Getting out of bed: ‘Leave your bed and distract yourself with simple tasks’ is a common advise if you can’t sleep. Getting up to iron your shirts, do some cleaning or just sitting on a chair staring into the night means to escape from your fears and might give you only some short-term relief. The problem is that your undesired feelings and thoughts will still be waiting for you when you go back to bed. Learning to accept and face your mental struggle while staying in bed is what will help you in the long run.
Exhausting yourself: Going for a run at night to tire yourself out sounds like a good idea when trying to improve your sleep. However, higher intensity workout significantly raises your heart rate and your body temperature which should remain lower close to bedtime. Also, the adrenaline produced from a higher intensity exercise makes it more difficult to wind down. Therefore, do your exercise session earlier in the day. It also prevents your brain from associating your workout solely with your desire to sleep better which can have adverse effects as described in the next section.
Forced relaxation exercises: ‘Start with a short meditation, followed by some yoga poses while staying focused on your breath; allow the stress to drift away until you finally drift off to sleep.’ Sounds easy, doesn’t it? It is a well-known fact that traditional relaxation exercises such as yoga or deep breathing provide relaxation of mind and body.

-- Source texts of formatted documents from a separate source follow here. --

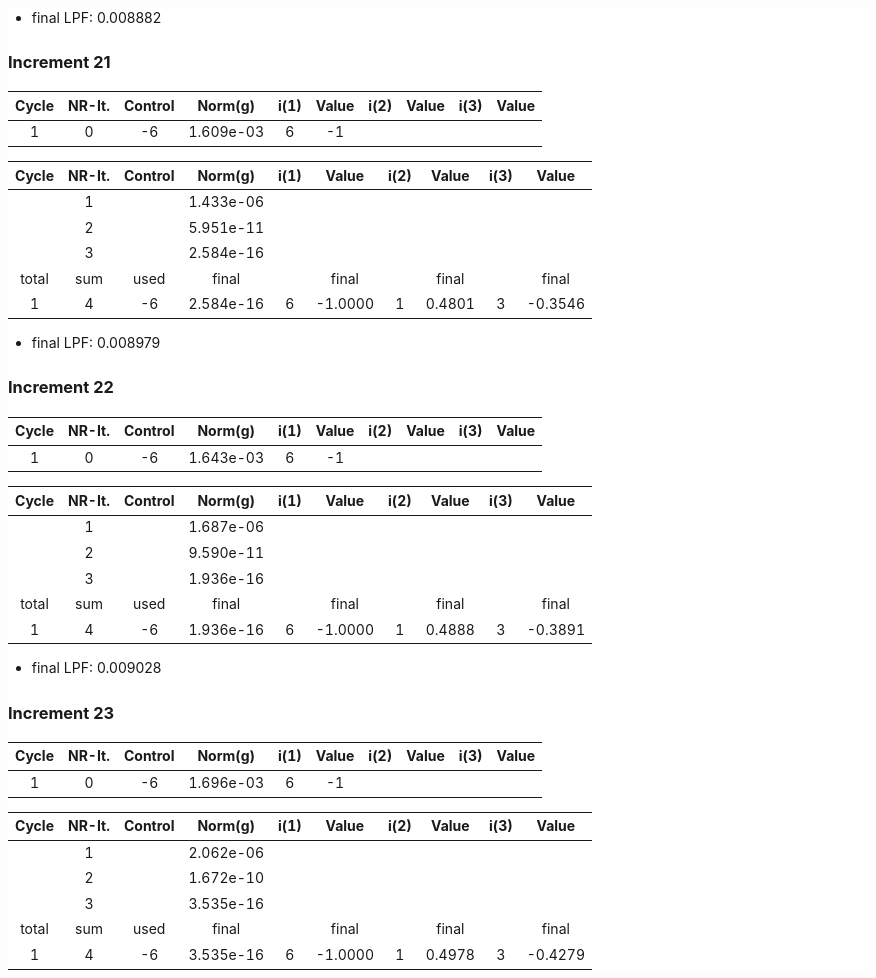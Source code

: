 * final LPF:   0.008882

### Increment 21
|Cycle|NR-It.|Control| Norm(g) |i(1)|Value   |i(2)|Value   |i(3)|Value   |
|:---:|:----:|:-----:|:-------:|:--:|:------:|:--:|:------:|:--:|:------:|
|  1  |   0  |  -6   |1.609e-03|   6|      -1|    |        |    |        |

|Cycle|NR-It.|Control| Norm(g) |i(1)|Value   |i(2)|Value   |i(3)|Value   |
|:---:|:----:|:-----:|:-------:|:--:|:------:|:--:|:------:|:--:|:------:|
|     |   1  |       |1.433e-06|    |        |    |        |    |        |
|     |   2  |       |5.951e-11|    |        |    |        |    |        |
|     |   3  |       |2.584e-16|    |        |    |        |    |        |
|total| sum  | used  |  final  |    | final  |    | final  |    | final  |
|  1  |   4  |  -6   |2.584e-16|   6| -1.0000|   1|  0.4801|   3| -0.3546|

* final LPF:   0.008979

### Increment 22
|Cycle|NR-It.|Control| Norm(g) |i(1)|Value   |i(2)|Value   |i(3)|Value   |
|:---:|:----:|:-----:|:-------:|:--:|:------:|:--:|:------:|:--:|:------:|
|  1  |   0  |  -6   |1.643e-03|   6|      -1|    |        |    |        |

|Cycle|NR-It.|Control| Norm(g) |i(1)|Value   |i(2)|Value   |i(3)|Value   |
|:---:|:----:|:-----:|:-------:|:--:|:------:|:--:|:------:|:--:|:------:|
|     |   1  |       |1.687e-06|    |        |    |        |    |        |
|     |   2  |       |9.590e-11|    |        |    |        |    |        |
|     |   3  |       |1.936e-16|    |        |    |        |    |        |
|total| sum  | used  |  final  |    | final  |    | final  |    | final  |
|  1  |   4  |  -6   |1.936e-16|   6| -1.0000|   1|  0.4888|   3| -0.3891|

* final LPF:   0.009028

### Increment 23
|Cycle|NR-It.|Control| Norm(g) |i(1)|Value   |i(2)|Value   |i(3)|Value   |
|:---:|:----:|:-----:|:-------:|:--:|:------:|:--:|:------:|:--:|:------:|
|  1  |   0  |  -6   |1.696e-03|   6|      -1|    |        |    |        |

|Cycle|NR-It.|Control| Norm(g) |i(1)|Value   |i(2)|Value   |i(3)|Value   |
|:---:|:----:|:-----:|:-------:|:--:|:------:|:--:|:------:|:--:|:------:|
|     |   1  |       |2.062e-06|    |        |    |        |    |        |
|     |   2  |       |1.672e-10|    |        |    |        |    |        |
|     |   3  |       |3.535e-16|    |        |    |        |    |        |
|total| sum  | used  |  final  |    | final  |    | final  |    | final  |
|  1  |   4  |  -6   |3.535e-16|   6| -1.0000|   1|  0.4978|   3| -0.4279|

However, if you are an insomniac and do relaxation exercises with the sole intention to sleep better, they might do the opposite. The reason is that your strong focus on getting some sleep increases your alertness because your brain is conditioned to measure your progress. This can lead to a stress response, especially if the exercise doesn’t deliver the expected result. Instead of calming your mind and end up in unhelpful self-talk like ‘I can’t relax. Why is this not working for me?’ or ‘Is there something wrong with me?’.
Making changes to your sleep environment: While it is no secret that for a good night’s sleep we need a quiet, dark and cool environment, there is always a risk of overdoing it. Anything from purchasing expensive mattresses and cutting-edge noise canceling machines to installing window blinds and using all kinds of different eye masks and custom made earplugs – the sleep-health industry is booming and offers you countless ways and tools to make adjustments to your bedroom. Again, some of it may help as a short-term fix. However, if you become reliant on that kind of external sleep-aids you are risking to lose your trust in your own ability to sleep.
Don’t get me wrong, I’m not saying that you should stop doing what works. However, if you are feeling trapped in an unhelpful routine which absorbs much of your life instead of improving your sleep, it’s time to adopt workable long-term strategies. The primary goal of your efforts to return to normal sleep must be to increase your confidence that you can naturally fall asleep without relying on sleep aids or yoga poses.
What are your excess strategies which haven’t help you?
The continuous struggle with sleep hurts. So it is just too tempting to follow any strategy that promises you some relief. Unfortunately, a lot of the methods only increase your restlessness, not helping you at all in your struggle with insomnia.
I don’t know if you already have a long list of activities and follow a busy schedule of different sleep rituals. You may also have already given up to find back to good sleep. Having suffered from insomnia several years, I know that it can be a long way back to healthy sleep.
But believe me, it is very possible. Stop trying to control your sleep. Instead, accept your current state of mind. This is the first and most important step back to a good night’s sleep because it stops your constant wrestle with insomnia.